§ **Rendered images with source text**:
-- Opening Marker --

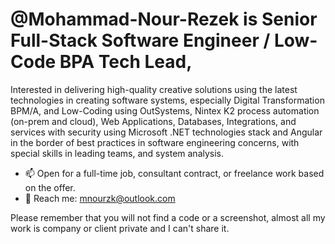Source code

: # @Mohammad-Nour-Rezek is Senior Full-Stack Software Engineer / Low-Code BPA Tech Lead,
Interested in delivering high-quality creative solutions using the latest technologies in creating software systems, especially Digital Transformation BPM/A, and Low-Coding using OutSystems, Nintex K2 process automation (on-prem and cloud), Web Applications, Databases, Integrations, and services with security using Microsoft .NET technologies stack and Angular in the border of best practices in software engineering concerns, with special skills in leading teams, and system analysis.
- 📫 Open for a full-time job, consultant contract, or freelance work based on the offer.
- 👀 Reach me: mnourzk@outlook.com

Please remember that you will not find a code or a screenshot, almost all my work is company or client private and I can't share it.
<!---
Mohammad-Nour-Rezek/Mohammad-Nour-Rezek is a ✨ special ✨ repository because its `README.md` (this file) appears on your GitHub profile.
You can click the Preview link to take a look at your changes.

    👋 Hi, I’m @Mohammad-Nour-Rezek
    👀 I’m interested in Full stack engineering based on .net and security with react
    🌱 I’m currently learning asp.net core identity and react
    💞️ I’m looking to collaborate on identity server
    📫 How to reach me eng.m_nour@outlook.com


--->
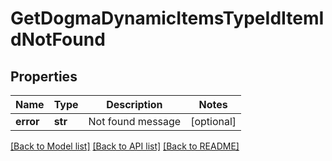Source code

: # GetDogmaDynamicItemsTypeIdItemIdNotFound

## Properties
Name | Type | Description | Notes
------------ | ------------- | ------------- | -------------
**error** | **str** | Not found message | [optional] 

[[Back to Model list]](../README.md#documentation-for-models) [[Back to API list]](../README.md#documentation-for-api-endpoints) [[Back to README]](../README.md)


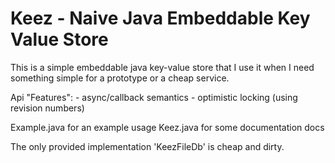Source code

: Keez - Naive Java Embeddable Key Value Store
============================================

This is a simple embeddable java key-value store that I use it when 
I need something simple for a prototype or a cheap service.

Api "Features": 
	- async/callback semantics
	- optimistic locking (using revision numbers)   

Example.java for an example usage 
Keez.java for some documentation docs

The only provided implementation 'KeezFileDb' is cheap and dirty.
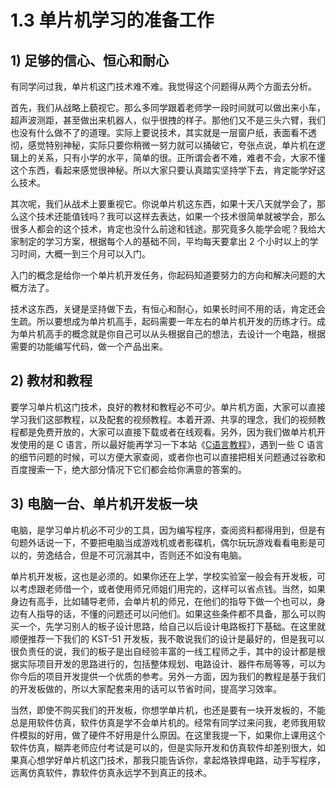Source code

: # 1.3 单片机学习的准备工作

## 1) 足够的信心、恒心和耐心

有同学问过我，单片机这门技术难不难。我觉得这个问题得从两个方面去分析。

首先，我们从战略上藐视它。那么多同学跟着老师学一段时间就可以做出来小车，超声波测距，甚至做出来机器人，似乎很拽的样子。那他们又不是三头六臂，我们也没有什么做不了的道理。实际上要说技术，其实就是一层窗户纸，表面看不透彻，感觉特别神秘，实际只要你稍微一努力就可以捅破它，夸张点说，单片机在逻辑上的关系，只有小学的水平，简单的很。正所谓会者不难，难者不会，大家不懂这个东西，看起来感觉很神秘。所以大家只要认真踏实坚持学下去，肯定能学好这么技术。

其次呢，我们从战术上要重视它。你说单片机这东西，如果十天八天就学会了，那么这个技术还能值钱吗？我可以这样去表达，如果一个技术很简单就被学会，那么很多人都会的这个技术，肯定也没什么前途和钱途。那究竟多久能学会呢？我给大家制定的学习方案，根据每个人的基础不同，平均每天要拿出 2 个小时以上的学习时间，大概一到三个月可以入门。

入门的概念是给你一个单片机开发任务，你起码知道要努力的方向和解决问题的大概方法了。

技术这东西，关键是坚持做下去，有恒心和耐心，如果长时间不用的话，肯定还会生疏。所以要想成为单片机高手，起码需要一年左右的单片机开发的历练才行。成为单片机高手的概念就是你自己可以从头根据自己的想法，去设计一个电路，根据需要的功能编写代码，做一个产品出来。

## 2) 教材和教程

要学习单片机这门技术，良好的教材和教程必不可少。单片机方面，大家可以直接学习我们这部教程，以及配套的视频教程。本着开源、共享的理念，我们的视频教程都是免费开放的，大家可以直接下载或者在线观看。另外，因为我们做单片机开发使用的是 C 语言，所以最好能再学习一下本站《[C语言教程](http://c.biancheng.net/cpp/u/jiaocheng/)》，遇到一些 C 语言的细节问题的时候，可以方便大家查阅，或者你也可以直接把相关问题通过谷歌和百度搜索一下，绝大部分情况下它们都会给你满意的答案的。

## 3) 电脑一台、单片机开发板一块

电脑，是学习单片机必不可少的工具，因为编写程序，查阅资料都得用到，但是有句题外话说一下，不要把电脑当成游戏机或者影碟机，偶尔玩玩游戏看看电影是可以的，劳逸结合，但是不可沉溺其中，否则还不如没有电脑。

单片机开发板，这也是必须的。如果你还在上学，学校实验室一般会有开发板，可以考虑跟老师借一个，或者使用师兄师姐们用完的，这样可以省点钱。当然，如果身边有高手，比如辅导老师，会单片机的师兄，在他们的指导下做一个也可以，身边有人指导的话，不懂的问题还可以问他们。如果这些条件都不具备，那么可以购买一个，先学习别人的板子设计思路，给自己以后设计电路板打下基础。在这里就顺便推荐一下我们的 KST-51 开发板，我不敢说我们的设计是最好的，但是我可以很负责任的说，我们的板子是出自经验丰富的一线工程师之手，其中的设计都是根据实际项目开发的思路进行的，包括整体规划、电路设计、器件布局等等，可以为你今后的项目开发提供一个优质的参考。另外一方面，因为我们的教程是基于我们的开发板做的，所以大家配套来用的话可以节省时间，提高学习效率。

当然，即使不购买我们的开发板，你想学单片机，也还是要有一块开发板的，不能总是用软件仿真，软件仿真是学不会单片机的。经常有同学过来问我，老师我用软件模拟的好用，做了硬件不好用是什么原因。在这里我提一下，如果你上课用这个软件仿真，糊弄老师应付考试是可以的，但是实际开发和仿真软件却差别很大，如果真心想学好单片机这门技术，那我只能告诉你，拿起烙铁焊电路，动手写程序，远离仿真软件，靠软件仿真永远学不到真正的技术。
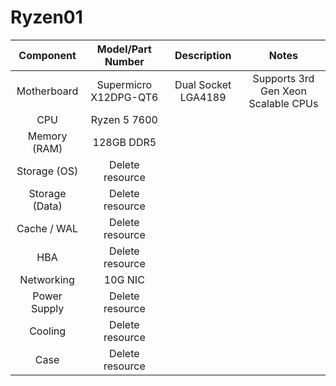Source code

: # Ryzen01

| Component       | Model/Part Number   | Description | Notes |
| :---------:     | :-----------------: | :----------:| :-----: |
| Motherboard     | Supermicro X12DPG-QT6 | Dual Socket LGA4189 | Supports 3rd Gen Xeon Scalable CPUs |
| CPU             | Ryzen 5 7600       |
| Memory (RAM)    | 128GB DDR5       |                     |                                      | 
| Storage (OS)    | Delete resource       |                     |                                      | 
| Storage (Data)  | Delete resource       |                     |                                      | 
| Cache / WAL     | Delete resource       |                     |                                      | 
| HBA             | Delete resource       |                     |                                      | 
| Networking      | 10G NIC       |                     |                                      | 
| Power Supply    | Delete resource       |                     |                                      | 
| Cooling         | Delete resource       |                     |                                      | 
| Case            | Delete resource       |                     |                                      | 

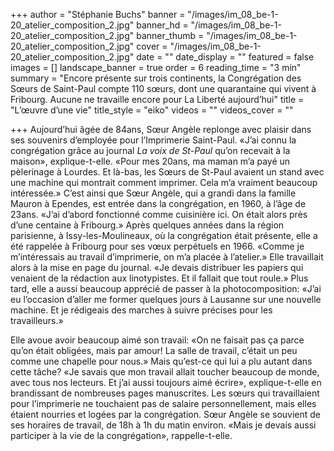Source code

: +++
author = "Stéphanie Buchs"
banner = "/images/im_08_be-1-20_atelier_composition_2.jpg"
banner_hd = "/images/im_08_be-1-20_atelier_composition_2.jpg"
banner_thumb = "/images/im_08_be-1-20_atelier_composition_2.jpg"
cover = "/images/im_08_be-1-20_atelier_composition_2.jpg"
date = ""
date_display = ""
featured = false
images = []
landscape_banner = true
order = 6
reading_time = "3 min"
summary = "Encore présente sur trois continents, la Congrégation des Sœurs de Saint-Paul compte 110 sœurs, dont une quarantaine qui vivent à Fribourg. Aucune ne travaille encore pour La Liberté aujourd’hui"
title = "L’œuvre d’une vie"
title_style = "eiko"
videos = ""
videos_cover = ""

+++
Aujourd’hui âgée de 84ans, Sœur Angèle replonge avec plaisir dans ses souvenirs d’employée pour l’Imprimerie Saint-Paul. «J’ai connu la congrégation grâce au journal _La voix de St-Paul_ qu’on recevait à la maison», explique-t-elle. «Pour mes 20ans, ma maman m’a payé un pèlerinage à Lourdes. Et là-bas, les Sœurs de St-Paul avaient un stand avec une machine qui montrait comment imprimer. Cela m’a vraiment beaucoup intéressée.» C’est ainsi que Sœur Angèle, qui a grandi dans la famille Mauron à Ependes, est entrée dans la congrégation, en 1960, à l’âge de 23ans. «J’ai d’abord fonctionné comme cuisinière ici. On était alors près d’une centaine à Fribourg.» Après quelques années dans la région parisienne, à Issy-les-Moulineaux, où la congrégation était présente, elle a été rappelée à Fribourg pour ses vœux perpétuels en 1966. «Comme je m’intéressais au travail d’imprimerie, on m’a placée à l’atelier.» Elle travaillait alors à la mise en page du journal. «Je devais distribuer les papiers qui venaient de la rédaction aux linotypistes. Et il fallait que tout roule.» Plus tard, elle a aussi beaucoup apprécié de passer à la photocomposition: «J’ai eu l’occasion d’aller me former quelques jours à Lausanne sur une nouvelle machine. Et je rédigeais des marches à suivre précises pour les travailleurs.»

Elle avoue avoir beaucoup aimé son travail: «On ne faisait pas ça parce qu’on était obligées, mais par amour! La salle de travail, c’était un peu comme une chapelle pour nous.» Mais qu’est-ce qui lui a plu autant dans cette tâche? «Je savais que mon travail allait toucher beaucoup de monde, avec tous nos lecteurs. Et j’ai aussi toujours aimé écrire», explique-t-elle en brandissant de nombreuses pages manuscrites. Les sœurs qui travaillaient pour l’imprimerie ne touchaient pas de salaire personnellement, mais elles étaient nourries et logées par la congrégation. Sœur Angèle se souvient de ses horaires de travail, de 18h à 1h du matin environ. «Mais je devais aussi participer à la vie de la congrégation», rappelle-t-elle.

-- Closing Marker --

Write the number of lines in the data above that contain the word "security", and add nothing to it.

2